(Problem requirements): Scan the records below for the line containing "## Documentation Site Module" and the line containing "## 3rd Party Libraries". Copy both, plus every line between, exactly.

___ Listed records ___

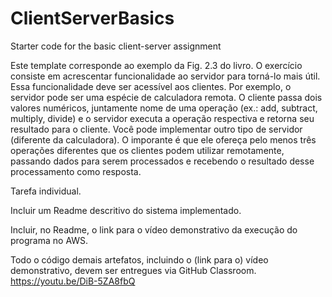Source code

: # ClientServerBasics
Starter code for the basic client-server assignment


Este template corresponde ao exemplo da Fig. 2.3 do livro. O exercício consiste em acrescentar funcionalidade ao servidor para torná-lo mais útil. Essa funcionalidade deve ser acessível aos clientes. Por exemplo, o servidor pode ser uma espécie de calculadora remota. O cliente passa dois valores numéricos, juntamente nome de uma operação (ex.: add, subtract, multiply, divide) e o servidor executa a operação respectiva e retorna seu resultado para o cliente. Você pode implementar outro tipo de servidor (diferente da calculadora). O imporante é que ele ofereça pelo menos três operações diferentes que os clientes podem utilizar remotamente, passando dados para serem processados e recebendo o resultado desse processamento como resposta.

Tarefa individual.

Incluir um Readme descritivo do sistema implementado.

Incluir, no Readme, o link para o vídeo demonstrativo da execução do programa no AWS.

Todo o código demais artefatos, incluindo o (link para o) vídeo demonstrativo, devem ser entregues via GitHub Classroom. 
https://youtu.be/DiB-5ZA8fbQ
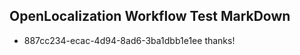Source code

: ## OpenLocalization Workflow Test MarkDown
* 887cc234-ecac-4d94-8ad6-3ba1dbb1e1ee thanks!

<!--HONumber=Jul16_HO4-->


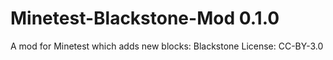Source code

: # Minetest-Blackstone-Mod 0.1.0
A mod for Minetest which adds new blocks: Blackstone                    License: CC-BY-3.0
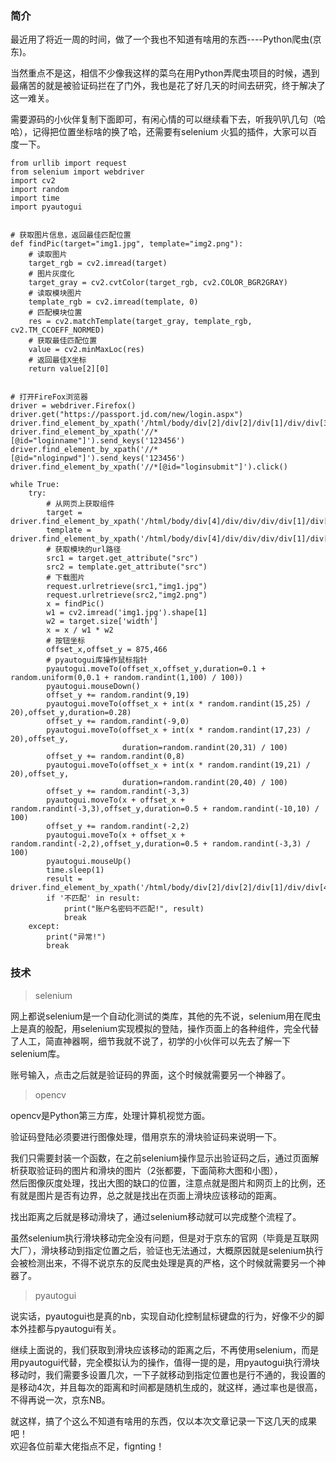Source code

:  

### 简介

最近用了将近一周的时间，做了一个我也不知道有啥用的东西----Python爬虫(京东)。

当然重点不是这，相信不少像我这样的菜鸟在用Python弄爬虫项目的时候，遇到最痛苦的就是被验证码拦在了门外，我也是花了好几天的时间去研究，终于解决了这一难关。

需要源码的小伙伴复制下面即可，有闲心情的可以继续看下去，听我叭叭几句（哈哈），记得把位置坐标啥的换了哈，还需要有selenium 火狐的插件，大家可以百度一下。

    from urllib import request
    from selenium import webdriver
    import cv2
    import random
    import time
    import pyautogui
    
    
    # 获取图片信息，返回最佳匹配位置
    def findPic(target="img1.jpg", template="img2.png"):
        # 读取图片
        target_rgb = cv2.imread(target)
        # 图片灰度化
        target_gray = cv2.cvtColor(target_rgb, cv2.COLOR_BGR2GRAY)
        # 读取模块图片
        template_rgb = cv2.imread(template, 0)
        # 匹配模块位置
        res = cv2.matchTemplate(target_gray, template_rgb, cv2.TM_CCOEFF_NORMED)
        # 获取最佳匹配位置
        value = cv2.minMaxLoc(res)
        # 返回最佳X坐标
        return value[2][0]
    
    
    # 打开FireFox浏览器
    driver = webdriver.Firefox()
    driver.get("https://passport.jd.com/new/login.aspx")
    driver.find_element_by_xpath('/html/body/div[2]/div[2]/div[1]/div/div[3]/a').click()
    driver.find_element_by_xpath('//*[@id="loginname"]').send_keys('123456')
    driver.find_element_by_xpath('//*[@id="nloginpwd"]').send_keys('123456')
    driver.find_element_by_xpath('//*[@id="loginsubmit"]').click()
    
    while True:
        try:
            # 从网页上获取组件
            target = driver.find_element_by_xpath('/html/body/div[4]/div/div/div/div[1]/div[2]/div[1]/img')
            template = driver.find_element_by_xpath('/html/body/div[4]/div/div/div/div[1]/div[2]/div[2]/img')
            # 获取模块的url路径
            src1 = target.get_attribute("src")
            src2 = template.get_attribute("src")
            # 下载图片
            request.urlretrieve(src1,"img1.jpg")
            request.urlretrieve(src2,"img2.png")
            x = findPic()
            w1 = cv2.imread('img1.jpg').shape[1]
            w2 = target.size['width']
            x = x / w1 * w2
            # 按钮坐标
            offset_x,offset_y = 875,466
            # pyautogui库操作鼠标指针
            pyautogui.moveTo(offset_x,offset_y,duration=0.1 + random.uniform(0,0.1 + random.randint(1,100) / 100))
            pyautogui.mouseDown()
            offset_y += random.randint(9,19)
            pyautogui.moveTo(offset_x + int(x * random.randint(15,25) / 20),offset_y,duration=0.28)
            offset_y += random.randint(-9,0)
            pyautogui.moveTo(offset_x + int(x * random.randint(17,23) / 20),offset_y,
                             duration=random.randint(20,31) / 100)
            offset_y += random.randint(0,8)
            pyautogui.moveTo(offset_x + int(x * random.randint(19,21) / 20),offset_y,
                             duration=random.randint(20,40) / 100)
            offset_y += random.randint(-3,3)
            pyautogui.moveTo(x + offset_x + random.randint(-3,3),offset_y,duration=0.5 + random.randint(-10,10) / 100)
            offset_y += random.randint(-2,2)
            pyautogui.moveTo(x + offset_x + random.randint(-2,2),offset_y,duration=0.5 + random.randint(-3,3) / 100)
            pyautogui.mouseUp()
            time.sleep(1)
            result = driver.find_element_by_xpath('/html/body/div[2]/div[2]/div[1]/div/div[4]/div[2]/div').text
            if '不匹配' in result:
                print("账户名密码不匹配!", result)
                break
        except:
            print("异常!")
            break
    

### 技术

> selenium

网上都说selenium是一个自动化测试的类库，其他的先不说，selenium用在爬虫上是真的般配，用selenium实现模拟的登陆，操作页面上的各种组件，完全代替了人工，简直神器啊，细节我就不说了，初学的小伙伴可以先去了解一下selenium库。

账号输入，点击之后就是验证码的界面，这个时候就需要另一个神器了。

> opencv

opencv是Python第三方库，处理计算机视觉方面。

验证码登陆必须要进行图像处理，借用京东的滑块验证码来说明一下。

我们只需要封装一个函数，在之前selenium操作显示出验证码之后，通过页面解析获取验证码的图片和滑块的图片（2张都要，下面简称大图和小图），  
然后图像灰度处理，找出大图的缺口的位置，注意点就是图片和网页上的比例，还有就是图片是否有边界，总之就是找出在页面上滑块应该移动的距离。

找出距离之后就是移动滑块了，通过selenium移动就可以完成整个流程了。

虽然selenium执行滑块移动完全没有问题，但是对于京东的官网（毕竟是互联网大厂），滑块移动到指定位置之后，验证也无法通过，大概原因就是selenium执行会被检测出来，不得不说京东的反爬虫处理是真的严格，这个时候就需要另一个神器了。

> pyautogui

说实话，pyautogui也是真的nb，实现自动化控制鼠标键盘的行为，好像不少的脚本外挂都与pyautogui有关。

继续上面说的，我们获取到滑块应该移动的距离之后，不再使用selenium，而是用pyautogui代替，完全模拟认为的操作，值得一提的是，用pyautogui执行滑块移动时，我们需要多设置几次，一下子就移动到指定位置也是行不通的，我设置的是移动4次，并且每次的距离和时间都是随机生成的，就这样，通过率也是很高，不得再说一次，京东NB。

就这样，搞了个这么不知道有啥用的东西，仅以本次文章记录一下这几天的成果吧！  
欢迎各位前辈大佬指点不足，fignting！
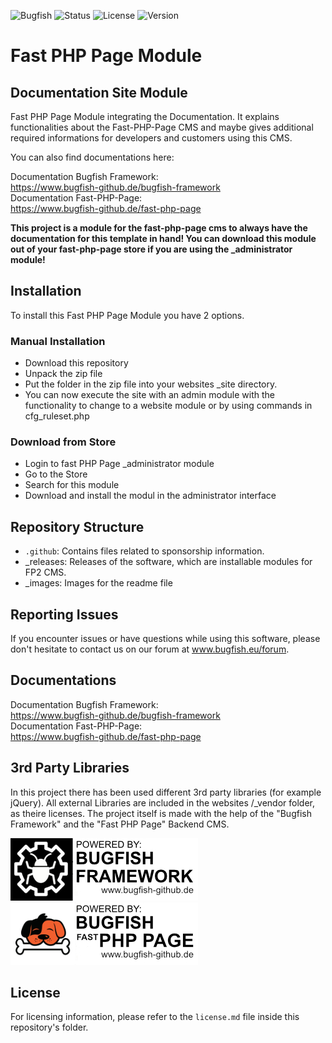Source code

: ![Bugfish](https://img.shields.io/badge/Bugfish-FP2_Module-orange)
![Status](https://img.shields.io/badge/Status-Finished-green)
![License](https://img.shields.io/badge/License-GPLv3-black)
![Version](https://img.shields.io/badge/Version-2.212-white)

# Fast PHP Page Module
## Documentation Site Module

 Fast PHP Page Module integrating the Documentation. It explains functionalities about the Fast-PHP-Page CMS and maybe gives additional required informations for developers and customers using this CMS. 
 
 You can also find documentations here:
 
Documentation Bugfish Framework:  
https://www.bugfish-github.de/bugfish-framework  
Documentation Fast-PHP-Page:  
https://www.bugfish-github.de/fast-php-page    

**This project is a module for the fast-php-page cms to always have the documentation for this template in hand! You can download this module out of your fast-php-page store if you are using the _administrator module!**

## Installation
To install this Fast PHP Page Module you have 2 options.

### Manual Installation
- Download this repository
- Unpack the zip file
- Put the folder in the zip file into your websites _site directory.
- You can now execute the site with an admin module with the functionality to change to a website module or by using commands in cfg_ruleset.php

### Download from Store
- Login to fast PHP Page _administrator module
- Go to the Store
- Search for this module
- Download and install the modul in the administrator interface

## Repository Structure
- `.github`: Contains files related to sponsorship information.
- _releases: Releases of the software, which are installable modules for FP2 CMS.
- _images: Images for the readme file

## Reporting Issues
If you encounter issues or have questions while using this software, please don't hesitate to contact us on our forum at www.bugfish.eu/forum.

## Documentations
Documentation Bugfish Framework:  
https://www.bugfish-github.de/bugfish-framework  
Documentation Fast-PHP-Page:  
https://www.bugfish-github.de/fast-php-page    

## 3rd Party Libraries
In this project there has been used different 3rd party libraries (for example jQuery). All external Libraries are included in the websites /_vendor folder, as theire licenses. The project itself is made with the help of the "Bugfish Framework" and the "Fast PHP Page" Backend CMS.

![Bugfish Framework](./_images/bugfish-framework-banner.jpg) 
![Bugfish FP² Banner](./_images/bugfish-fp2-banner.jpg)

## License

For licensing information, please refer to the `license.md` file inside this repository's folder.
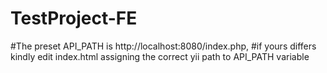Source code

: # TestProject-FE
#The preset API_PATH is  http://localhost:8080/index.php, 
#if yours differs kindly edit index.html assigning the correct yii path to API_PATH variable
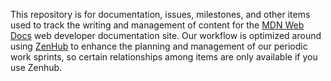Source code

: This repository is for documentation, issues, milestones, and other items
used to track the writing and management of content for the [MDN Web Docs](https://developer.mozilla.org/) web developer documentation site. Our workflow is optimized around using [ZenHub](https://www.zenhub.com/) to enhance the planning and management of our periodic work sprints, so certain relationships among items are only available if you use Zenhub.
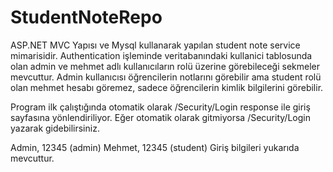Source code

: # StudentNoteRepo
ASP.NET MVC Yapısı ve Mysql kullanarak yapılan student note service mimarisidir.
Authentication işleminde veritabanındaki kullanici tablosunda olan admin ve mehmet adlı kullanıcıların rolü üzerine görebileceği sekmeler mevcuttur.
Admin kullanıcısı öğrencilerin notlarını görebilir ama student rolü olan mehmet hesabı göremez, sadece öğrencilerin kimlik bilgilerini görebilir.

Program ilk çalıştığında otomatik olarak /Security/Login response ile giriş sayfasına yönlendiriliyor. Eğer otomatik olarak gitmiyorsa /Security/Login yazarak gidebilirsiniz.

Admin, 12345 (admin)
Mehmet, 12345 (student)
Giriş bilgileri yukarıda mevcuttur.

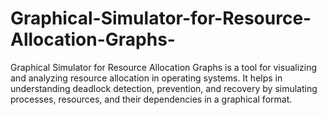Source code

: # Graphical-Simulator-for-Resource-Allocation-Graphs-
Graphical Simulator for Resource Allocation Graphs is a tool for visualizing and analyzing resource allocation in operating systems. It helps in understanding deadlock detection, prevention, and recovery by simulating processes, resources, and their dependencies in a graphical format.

___

(Solution below):
## Documentation Site Module

 Fast PHP Page Module integrating the Documentation. It explains functionalities about the Fast-PHP-Page CMS and maybe gives additional required informations for developers and customers using this CMS. 
 
 You can also find documentations here:
 
Documentation Bugfish Framework:  
https://www.bugfish-github.de/bugfish-framework  
Documentation Fast-PHP-Page:  
https://www.bugfish-github.de/fast-php-page    

**This project is a module for the fast-php-page cms to always have the documentation for this template in hand! You can download this module out of your fast-php-page store if you are using the _administrator module!**

## Installation
To install this Fast PHP Page Module you have 2 options.

### Manual Installation
- Download this repository
- Unpack the zip file
- Put the folder in the zip file into your websites _site directory.
- You can now execute the site with an admin module with the functionality to change to a website module or by using commands in cfg_ruleset.php

### Download from Store
- Login to fast PHP Page _administrator module
- Go to the Store
- Search for this module
- Download and install the modul in the administrator interface

## Repository Structure
- `.github`: Contains files related to sponsorship information.
- _releases: Releases of the software, which are installable modules for FP2 CMS.
- _images: Images for the readme file

## Reporting Issues
If you encounter issues or have questions while using this software, please don't hesitate to contact us on our forum at www.bugfish.eu/forum.

## Documentations
Documentation Bugfish Framework:  
https://www.bugfish-github.de/bugfish-framework  
Documentation Fast-PHP-Page:  
https://www.bugfish-github.de/fast-php-page    

## 3rd Party Libraries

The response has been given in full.